It’s easy to forget that Fender was building amplifiers before the Tele and Strat even saw the light of day. We look back to the 1940s where it all began…
From the late 1930s, Leo Fender had a radio repair shop in Fullerton that also sold records and musical instruments, so it was a natural progression to start building his own guitar amps.
Fender initially teamed up with Clayton ‘Doc’ Kauffman, a lap steel enthusiast and inventor who had previously worked for Rickenbacker. The duo patented a guitar pickup design in 1944 and began producing lap steel guitars and amps under the K&F brand in 1945.
Kauffman left the brand to pursue other interests in 1946, leaving Leo Fender as sole owner of K&F. It was in this year that Fender Electric Instruments was established and the very first ‘Woodie’ amps were made, including the legendary Model 26, which would become the Deluxe.
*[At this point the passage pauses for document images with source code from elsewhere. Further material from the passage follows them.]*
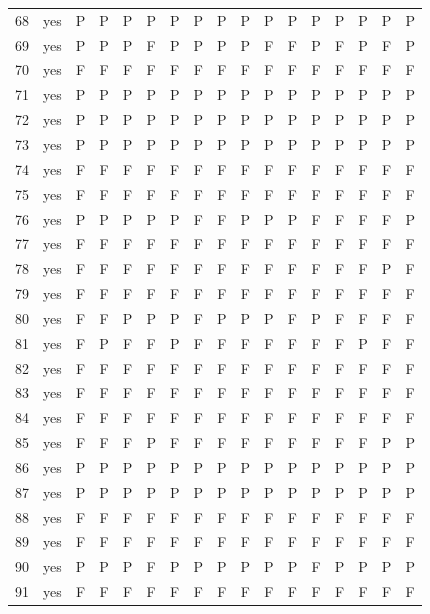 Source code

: \begin{table}[p]
\begin{tabular*}{\textwidth}{@{\extracolsep{\fill}}rcccccccccccccccc}
68 & yes & P & P & P & P & P & P & P & P & P & P & P & P & P & P & P\\
69 & yes & P & P & P & F & P & P & P & P & F & F & P & F & P & F & P\\
70 & yes & F & F & F & F & F & F & F & F & F & F & F & F & F & F & F\\
71 & yes & P & P & P & P & P & P & P & P & P & P & P & P & P & P & P\\
72 & yes & P & P & P & P & P & P & P & P & P & P & P & P & P & P & P\\
73 & yes & P & P & P & P & P & P & P & P & P & P & P & P & P & P & P\\
74 & yes & F & F & F & F & F & F & F & F & F & F & F & F & F & F & F\\
75 & yes & F & F & F & F & F & F & F & F & F & F & F & F & F & F & F\\
76 & yes & P & P & P & P & P & F & F & P & P & P & F & F & F & F & P\\
77 & yes & F & F & F & F & F & F & F & F & F & F & F & F & F & F & F\\
78 & yes & F & F & F & F & F & F & F & F & F & F & F & F & F & P & F\\
79 & yes & F & F & F & F & F & F & F & F & F & F & F & F & F & F & F\\
80 & yes & F & F & P & P & P & F & P & P & P & F & P & F & F & F & F\\
81 & yes & F & P & F & F & P & F & F & F & F & F & F & F & P & F & F\\
82 & yes & F & F & F & F & F & F & F & F & F & F & F & F & F & F & F\\
83 & yes & F & F & F & F & F & F & F & F & F & F & F & F & F & F & F\\
84 & yes & F & F & F & F & F & F & F & F & F & F & F & F & F & F & F\\
85 & yes & F & F & F & P & F & F & F & F & F & F & F & F & F & P & P\\
86 & yes & P & P & P & P & P & P & P & P & P & P & P & P & P & P & P\\
87 & yes & P & P & P & P & P & P & P & P & P & P & P & P & P & P & P\\
88 & yes & F & F & F & F & F & F & F & F & F & F & F & F & F & F & F\\
89 & yes & F & F & F & F & F & F & F & F & F & F & F & F & F & F & F\\
90 & yes & P & P & P & F & P & P & P & P & P & P & F & P & P & P & P\\
91 & yes & F & F & F & F & F & F & F & F & F & F & F & F & F & F & F\\
\bottomrule\end{tabular*}\end{table}
\clearpage

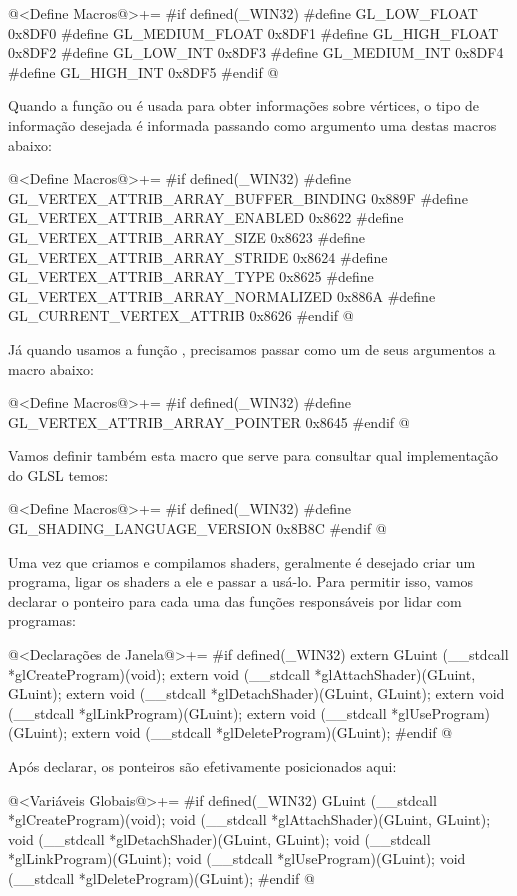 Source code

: \iniciocodigo
@<Define Macros@>+=
#if defined(_WIN32)
#define GL_LOW_FLOAT    0x8DF0
#define GL_MEDIUM_FLOAT 0x8DF1
#define GL_HIGH_FLOAT   0x8DF2
#define GL_LOW_INT      0x8DF3
#define GL_MEDIUM_INT   0x8DF4
#define GL_HIGH_INT     0x8DF5
#endif
@
\fimcodigo

Quando a função 
ou  é usada para obter informações
sobre vértices, o tipo de informação desejada é informada passando
como argumento uma destas macros abaixo:

\iniciocodigo
@<Define Macros@>+=
#if defined(_WIN32)
#define GL_VERTEX_ATTRIB_ARRAY_BUFFER_BINDING 0x889F
#define GL_VERTEX_ATTRIB_ARRAY_ENABLED        0x8622
#define GL_VERTEX_ATTRIB_ARRAY_SIZE           0x8623
#define GL_VERTEX_ATTRIB_ARRAY_STRIDE         0x8624
#define GL_VERTEX_ATTRIB_ARRAY_TYPE           0x8625
#define GL_VERTEX_ATTRIB_ARRAY_NORMALIZED     0x886A
#define GL_CURRENT_VERTEX_ATTRIB              0x8626
#endif
@
\fimcodigo

Já quando usamos a função ,
precisamos passar como um de seus argumentos a macro abaixo:

\iniciocodigo
@<Define Macros@>+=
#if defined(_WIN32)
#define GL_VERTEX_ATTRIB_ARRAY_POINTER 0x8645
#endif
@
\fimcodigo

Vamos definir também esta macro que serve para consultar qual
implementação do GLSL temos:

\iniciocodigo
@<Define Macros@>+=
#if defined(_WIN32)
#define GL_SHADING_LANGUAGE_VERSION 0x8B8C
#endif
@
\fimcodigo

Uma vez que criamos e compilamos shaders, geralmente é desejado criar
um programa, ligar os shaders a ele e passar a usá-lo. Para permitir
isso, vamos declarar o ponteiro para cada uma das funções responsáveis
por lidar com programas:

\iniciocodigo
@<Declarações de Janela@>+=
#if defined(_WIN32)
extern GLuint (__stdcall *glCreateProgram)(void);
extern void (__stdcall *glAttachShader)(GLuint, GLuint);
extern void (__stdcall *glDetachShader)(GLuint, GLuint);
extern void (__stdcall *glLinkProgram)(GLuint);
extern void (__stdcall *glUseProgram)(GLuint);
extern void (__stdcall *glDeleteProgram)(GLuint);
#endif
@
\fimcodigo

Após declarar, os ponteiros são efetivamente posicionados aqui:

\iniciocodigo
@<Variáveis Globais@>+=
#if defined(_WIN32)
GLuint (__stdcall *glCreateProgram)(void);
void (__stdcall *glAttachShader)(GLuint, GLuint);
void (__stdcall *glDetachShader)(GLuint, GLuint);
void (__stdcall *glLinkProgram)(GLuint);
void (__stdcall *glUseProgram)(GLuint);
void (__stdcall *glDeleteProgram)(GLuint);
#endif
@
\fimcodigo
Just a couple of years later, Fender started covering its amps in the varnished yellow and black cotton twill material we’ve all come to know as ‘tweed’. The cabinet and circuit designs went through a few changes, starting off with the so called ‘TV’ front and wide panel versions in 1948 and 1953, before settling on the legendary ‘narrow panel’ shape, which was introduced in 1955.
The Tweed era
In the same year, the film Blackboard Jungle was released, featuring the song Rock Around The Clock over the opening credits.
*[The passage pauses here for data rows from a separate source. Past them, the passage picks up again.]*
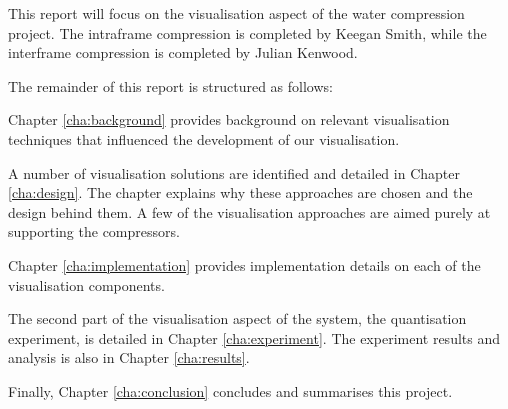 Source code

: This report will focus on the visualisation aspect of the water compression
project. The intraframe compression is completed by Keegan Smith, while the
interframe compression is completed by Julian Kenwood.

The remainder of this report is structured as follows:

Chapter \ref{cha:background} provides background on relevant visualisation
techniques that influenced the development of our visualisation.

A number of visualisation solutions are identified and detailed in Chapter
\ref{cha:design}. The chapter explains why these approaches are chosen and the
design behind them. A few of the visualisation approaches are aimed purely at
supporting the compressors.

Chapter \ref{cha:implementation} provides implementation details on each of the
visualisation components.

The second part of the visualisation aspect of the system, the quantisation
experiment, is detailed in Chapter \ref{cha:experiment}. The experiment results
and analysis is also in Chapter \ref{cha:results}.

Finally, Chapter \ref{cha:conclusion} concludes and summarises this project.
This cultural watershed lit the blue touch-paper for a global revolution in pop music that brought the electric guitar to centre stage, and with it, Fender’s tweed amps.
The tweed era lasted until roughly 1959, although the Champ hung on for slightly longer, bowing out around 1964. Ever since, the Fender tweed sound has been used on countless gold and platinum albums.
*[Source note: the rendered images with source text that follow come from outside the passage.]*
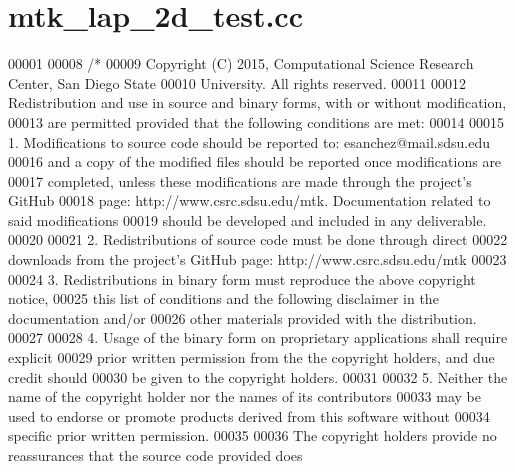 \hypertarget{mtk__lap__2d__test_8cc_source}{\section{mtk\+\_\+lap\+\_\+2d\+\_\+test.\+cc}
\label{mtk__lap__2d__test_8cc_source}
}

\begin{DoxyCode}
00001 
00008 \textcolor{comment}{/*}
00009 \textcolor{comment}{Copyright (C) 2015, Computational Science Research Center, San Diego State}
00010 \textcolor{comment}{University. All rights reserved.}
00011 \textcolor{comment}{}
00012 \textcolor{comment}{Redistribution and use in source and binary forms, with or without modification,}
00013 \textcolor{comment}{are permitted provided that the following conditions are met:}
00014 \textcolor{comment}{}
00015 \textcolor{comment}{1. Modifications to source code should be reported to: esanchez@mail.sdsu.edu}
00016 \textcolor{comment}{and a copy of the modified files should be reported once modifications are}
00017 \textcolor{comment}{completed, unless these modifications are made through the project's GitHub}
00018 \textcolor{comment}{page: http://www.csrc.sdsu.edu/mtk. Documentation related to said modifications}
00019 \textcolor{comment}{should be developed and included in any deliverable.}
00020 \textcolor{comment}{}
00021 \textcolor{comment}{2. Redistributions of source code must be done through direct}
00022 \textcolor{comment}{downloads from the project's GitHub page: http://www.csrc.sdsu.edu/mtk}
00023 \textcolor{comment}{}
00024 \textcolor{comment}{3. Redistributions in binary form must reproduce the above copyright notice,}
00025 \textcolor{comment}{this list of conditions and the following disclaimer in the documentation and/or}
00026 \textcolor{comment}{other materials provided with the distribution.}
00027 \textcolor{comment}{}
00028 \textcolor{comment}{4. Usage of the binary form on proprietary applications shall require explicit}
00029 \textcolor{comment}{prior written permission from the the copyright holders, and due credit should}
00030 \textcolor{comment}{be given to the copyright holders.}
00031 \textcolor{comment}{}
00032 \textcolor{comment}{5. Neither the name of the copyright holder nor the names of its contributors}
00033 \textcolor{comment}{may be used to endorse or promote products derived from this software without}
00034 \textcolor{comment}{specific prior written permission.}
00035 \textcolor{comment}{}
00036 \textcolor{comment}{The copyright holders provide no reassurances that the source code provided does}

\end{DoxyCode}
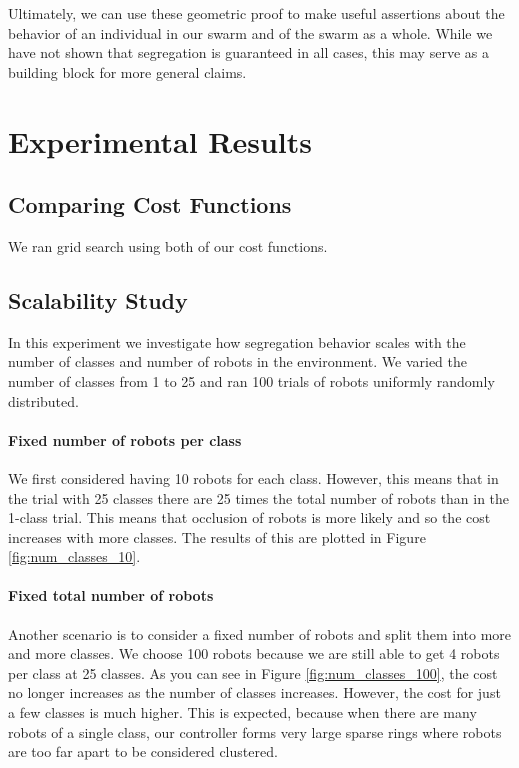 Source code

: \documentclass[conference]{IEEEtran}
\begin{document}
    Ultimately, we can use these geometric proof to make useful assertions about the behavior of an individual in our swarm and of the swarm as a whole. While we have not shown that segregation is guaranteed in all cases, this may serve as a building block for more general claims.

\section{Experimental Results}

  \subsection{Comparing Cost Functions} \label{section:evaluating_cost_functions}

    We ran grid search using both of our cost functions.

  \subsection{Scalability Study} \label{section:scalability}

    In this experiment we investigate how segregation behavior scales with the number of classes and number of robots in the environment. We varied the number of classes from 1 to 25 and ran 100 trials of robots uniformly randomly distributed.

    \paragraph{Fixed number of robots per class}

    We first considered having 10 robots for each class. However, this means that in the trial with 25 classes there are 25 times the total number of robots than in the 1-class trial. This means that occlusion of robots is more likely and so the cost increases with more classes. The results of this are plotted in Figure  \ref{fig:num_classes_10}.

    \paragraph{Fixed total number of robots}

    Another scenario is to consider a fixed number of robots and split them into more and more classes. We choose 100 robots because we are still able to get 4 robots per class at 25 classes. As you can see in Figure \ref{fig:num_classes_100}, the cost no longer increases as the number of classes increases. However, the cost for just a few classes is much higher. This is expected, because when there are many robots of a single class, our controller forms very large sparse rings where robots are too far apart to be considered clustered.
\end{document}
The little Champ, with its small loudspeaker and warm, compressed single-ended pure Class A power stage is perfect for recording, with a truncated frequency response from its smaller speaker that needs little or no EQ to sound perfect in a mix.
This is the amp reputedly used by Eric Clapton on the milestone Layla And Other Assorted Love Songs album, Billy Gibbons on Tres Hombres, Joe Walsh for the slide part on Rocky Mountain Way, and Jeff Beck on Blow By Blow, to name just a few massively influential recordings.
The bigger, punchier Deluxe, with its cathode-biased push-pull output stage and 12-inch loudspeaker was perfect for small clubs but still small enough to get a great cranked tone in the studio.
This was the amp of choice for most of Neil Young’s early recordings, as well as the solo vehicle for Larry Carlton’s epic performances on Steely Dan’s Royal Scam, including Kid Charlemagne and Don’t Take Me Alive.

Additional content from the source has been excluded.